Start of SUPPLIED INFORMATION

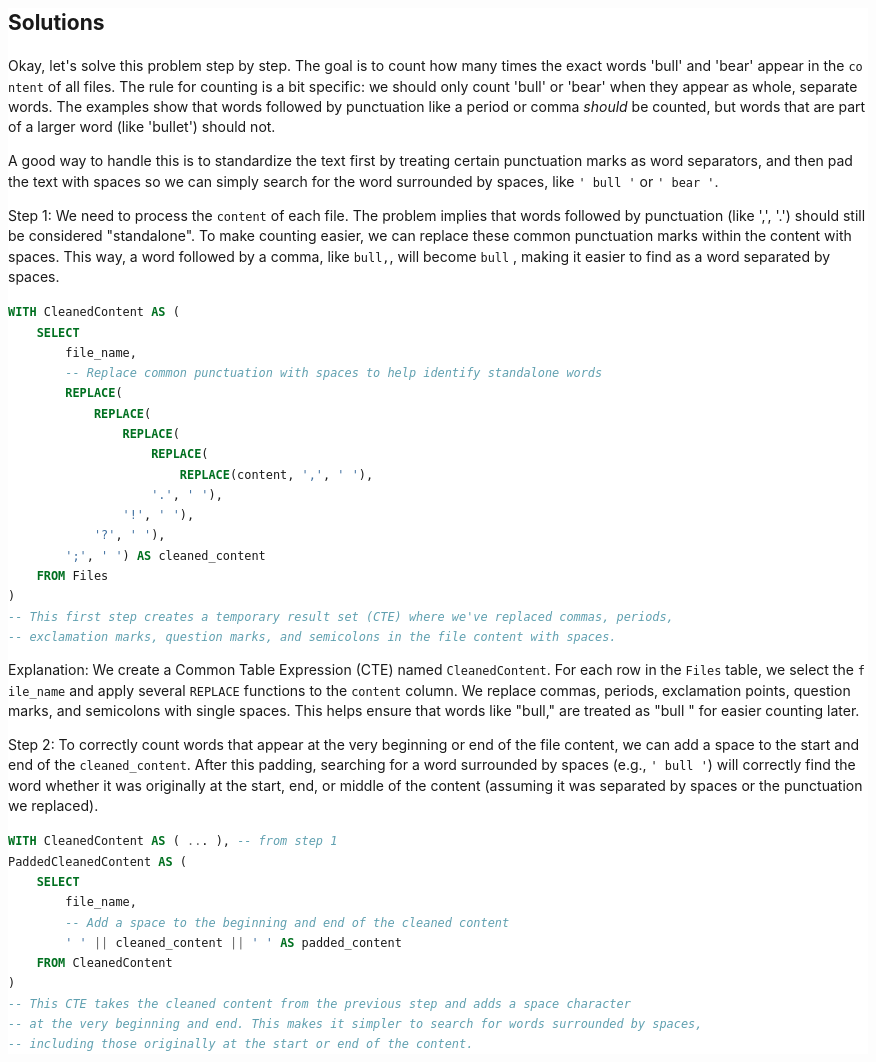 ## Solutions

Okay, let's solve this problem step by step. The goal is to count how many times the exact words 'bull' and 'bear' appear in the `content` of all files. The rule for counting is a bit specific: we should only count 'bull' or 'bear' when they appear as whole, separate words. The examples show that words followed by punctuation like a period or comma _should_ be counted, but words that are part of a larger word (like 'bullet') should not.

A good way to handle this is to standardize the text first by treating certain punctuation marks as word separators, and then pad the text with spaces so we can simply search for the word surrounded by spaces, like `' bull '` or `' bear '`.

Step 1: We need to process the `content` of each file. The problem implies that words followed by punctuation (like ',', '.') should still be considered "standalone". To make counting easier, we can replace these common punctuation marks within the content with spaces. This way, a word followed by a comma, like `bull,`, will become `bull` , making it easier to find as a word separated by spaces.

```SQL
WITH CleanedContent AS (
    SELECT
        file_name,
        -- Replace common punctuation with spaces to help identify standalone words
        REPLACE(
            REPLACE(
                REPLACE(
                    REPLACE(
                        REPLACE(content, ',', ' '),
                    '.', ' '),
                '!', ' '),
            '?', ' '),
        ';', ' ') AS cleaned_content
    FROM Files
)
-- This first step creates a temporary result set (CTE) where we've replaced commas, periods,
-- exclamation marks, question marks, and semicolons in the file content with spaces.
```

Explanation: We create a Common Table Expression (CTE) named `CleanedContent`. For each row in the `Files` table, we select the `file_name` and apply several `REPLACE` functions to the `content` column. We replace commas, periods, exclamation points, question marks, and semicolons with single spaces. This helps ensure that words like "bull," are treated as "bull " for easier counting later.

Step 2: To correctly count words that appear at the very beginning or end of the file content, we can add a space to the start and end of the `cleaned_content`. After this padding, searching for a word surrounded by spaces (e.g., `' bull '`) will correctly find the word whether it was originally at the start, end, or middle of the content (assuming it was separated by spaces or the punctuation we replaced).

```SQL
WITH CleanedContent AS ( ... ), -- from step 1
PaddedCleanedContent AS (
    SELECT
        file_name,
        -- Add a space to the beginning and end of the cleaned content
        ' ' || cleaned_content || ' ' AS padded_content
    FROM CleanedContent
)
-- This CTE takes the cleaned content from the previous step and adds a space character
-- at the very beginning and end. This makes it simpler to search for words surrounded by spaces,
-- including those originally at the start or end of the content.
```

End of SUPPLIED INFORMATION

DESCRIPTION OF THE TASK –
Scan the records above for the string "replaced", then copy each line where it turns up.

SOLUTION –
-- This first step creates a temporary result set (CTE) where we've replaced commas, periods,
Step 2: To correctly count words that appear at the very beginning or end of the file content, we can add a space to the start and end of the `cleaned_content`. After this padding, searching for a word surrounded by spaces (e.g., `' bull '`) will correctly find the word whether it was originally at the start, end, or middle of the content (assuming it was separated by spaces or the punctuation we replaced).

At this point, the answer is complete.